Why wasn’t the antebellum South more upset by income inequality.  My great-grandfather, who fought in the Civil War as a colonel in the 21st Alabama regiment, moved to Mobile, Alabama, from Iowa just a few years before the war started.  He worked for a Mobile silversmith, James Conning, and had no slaves.  During the war, he was often so short of money that he asked to Mr.
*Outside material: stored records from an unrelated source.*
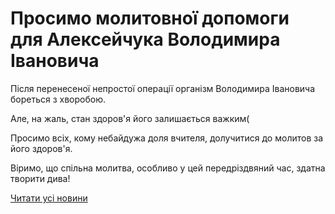 # Просимо молитовної допомоги для Алексейчука Володимира Івановича

Після перенесеної непростої операції організм Володимира Івановича бореться з хворобою.

Але, на жаль, стан здоров'я його залишається важким(

Просимо всіх, кому небайдужа доля вчителя, долучитися до молитов за його здоров'я.

Віримо, що спільна молитва, особливо у цей передріздвяний час, здатна творити дива!

[Читати усі новини](/news)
Conning to help out  his wife while he was away fighting.  (See From That Terrible Field by John Folmar.)  There were, no doubt, some in the South who resented the wealthy plantation owners, but as Gone with the Wind brings out, most Southerners looked at the aristocracy favorably, while the aristocracy exercised a sort of benevolent dictatorship that cared for the lower classes, even if they didn't do much to improve their situation.  

The lesson for me then is that income inequality is less of a problem if there is a friendly relationship between the classes.  The aristocracy had a sense of “noblesse oblige.”  In the South, this relationship had been built up over generations, and was made easier to bear because income and class inequality was widespread and accepted in in Europe at that time.  The US was much more democratic than Europe, which lessened the perception of differences in America.  We had rebelled against the British royalty and their decrees: “No taxation without representation.”  We declared that “All men are created equal.”  There was a softening at both ends, with the aristocracy showing sympathy for the lower classes, and the lower classes feeling empowered by their power in the democracy.  

Alexis de Tocqueville was apparently not as impressed with the South as he was of the Northern United States.  He thought that slavery and the agrarian economy made the South less responsive to the democratic trends sweeping the North.  But this view ignores the fact that many of the leaders of Revolution and creation of the new country were Southerners, particularly from Virginia , the bastion of the plantation aristocracy, or plutocracy as Martin Wolf calls it.  Most of the early Presidents came from Virginia, starting with Washington, as did many other political leaders.  The fact that Southern secession was widely supported in the Southern states is evidence of the support by the lower classes of the slave-holding aristocracy.  

Today, one problem of the aristocracy of the 0.1 percent is that they are not widely liked by the lower classes particularly by the white middle class.  Many of the upper one percent are recent arrivals in the US -- Jews, Indians, Asians -- who have made no effort to ingratiate themselves with the broader population.  If anything, they have isolated themselves in Manhattan or Silicon Valley.  Mark Zuckerberg went on some sort of a tour of the US, which turned out to be mainly a joke.  Buzzfeed reports that the trip increased Zuckerberg’s Q Score, a popularity rating, from 14 percent to 16 percent, about the same as Ashton Kutcher, Rachael Ray, Charles Barkley, Warren Buffett and Mark Cuban.  Elon Musk’s Q Score is 24%.  Tom Hanks has a Q Score of 46%.  Billionaires are not particularly well liked.  

The billionaires’ contempt for everybody else explains the resentment against them, and thus the rising concern about inequality.  The public perception is that these people don’t deserve the wealth and privilege they hold, that they gained it dishonestly, even if they came up with some brilliant new invention.  I would guess that Steve Jobs is viewed much more favorably that Bill Gates, because Jobs was concerned about the beauty and functionality of the products he built, while Bill Gates pretty much only cared about the money.  He is trying to make amends by giving money away now, but he has lots of evil to atone for.  Today’s billionaires might take a lesson in public relations from the plantation owners of the old South.